*** Given records ***

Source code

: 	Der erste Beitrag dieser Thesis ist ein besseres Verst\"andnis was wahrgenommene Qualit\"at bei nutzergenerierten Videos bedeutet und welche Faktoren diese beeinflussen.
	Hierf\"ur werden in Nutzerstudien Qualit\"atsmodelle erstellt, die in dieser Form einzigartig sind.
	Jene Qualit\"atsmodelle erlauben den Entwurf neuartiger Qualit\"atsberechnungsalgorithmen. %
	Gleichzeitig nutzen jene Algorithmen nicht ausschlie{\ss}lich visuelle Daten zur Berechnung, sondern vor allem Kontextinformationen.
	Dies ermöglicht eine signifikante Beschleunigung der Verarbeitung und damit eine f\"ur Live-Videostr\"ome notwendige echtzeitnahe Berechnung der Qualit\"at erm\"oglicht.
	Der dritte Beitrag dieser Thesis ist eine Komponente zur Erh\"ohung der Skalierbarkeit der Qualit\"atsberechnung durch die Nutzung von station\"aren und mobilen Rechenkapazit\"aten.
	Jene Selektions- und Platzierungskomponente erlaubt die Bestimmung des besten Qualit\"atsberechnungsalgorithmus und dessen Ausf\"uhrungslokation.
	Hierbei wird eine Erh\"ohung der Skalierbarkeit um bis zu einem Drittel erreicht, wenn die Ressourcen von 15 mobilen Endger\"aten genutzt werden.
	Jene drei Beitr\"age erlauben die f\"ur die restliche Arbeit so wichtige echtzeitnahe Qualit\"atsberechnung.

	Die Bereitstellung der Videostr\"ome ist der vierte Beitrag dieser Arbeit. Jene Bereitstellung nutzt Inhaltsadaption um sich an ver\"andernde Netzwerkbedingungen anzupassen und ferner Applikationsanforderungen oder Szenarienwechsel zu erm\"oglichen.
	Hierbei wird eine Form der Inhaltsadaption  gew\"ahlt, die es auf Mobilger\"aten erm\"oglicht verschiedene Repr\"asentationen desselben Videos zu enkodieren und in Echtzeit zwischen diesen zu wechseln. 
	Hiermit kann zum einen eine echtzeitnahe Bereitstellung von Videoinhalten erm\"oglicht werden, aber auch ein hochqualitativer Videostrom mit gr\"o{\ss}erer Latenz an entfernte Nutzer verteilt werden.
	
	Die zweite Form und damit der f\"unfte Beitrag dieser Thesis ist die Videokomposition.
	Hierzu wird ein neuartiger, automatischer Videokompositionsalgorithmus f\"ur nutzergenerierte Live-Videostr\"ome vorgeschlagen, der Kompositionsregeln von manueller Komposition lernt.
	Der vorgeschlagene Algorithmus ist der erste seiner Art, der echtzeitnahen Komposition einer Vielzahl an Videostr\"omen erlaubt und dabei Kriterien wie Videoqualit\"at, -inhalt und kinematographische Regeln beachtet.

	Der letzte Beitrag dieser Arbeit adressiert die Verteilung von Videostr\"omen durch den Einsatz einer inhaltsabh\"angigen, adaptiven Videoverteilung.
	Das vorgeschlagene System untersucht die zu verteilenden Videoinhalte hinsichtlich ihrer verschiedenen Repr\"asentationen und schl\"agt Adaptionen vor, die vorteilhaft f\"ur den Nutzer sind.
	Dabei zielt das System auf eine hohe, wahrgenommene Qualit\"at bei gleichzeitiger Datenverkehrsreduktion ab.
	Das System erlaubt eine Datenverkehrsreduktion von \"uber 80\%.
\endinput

***

__Action item__: Give the number of lines above that contain the word "sind", with no other text.

__Task response__: 2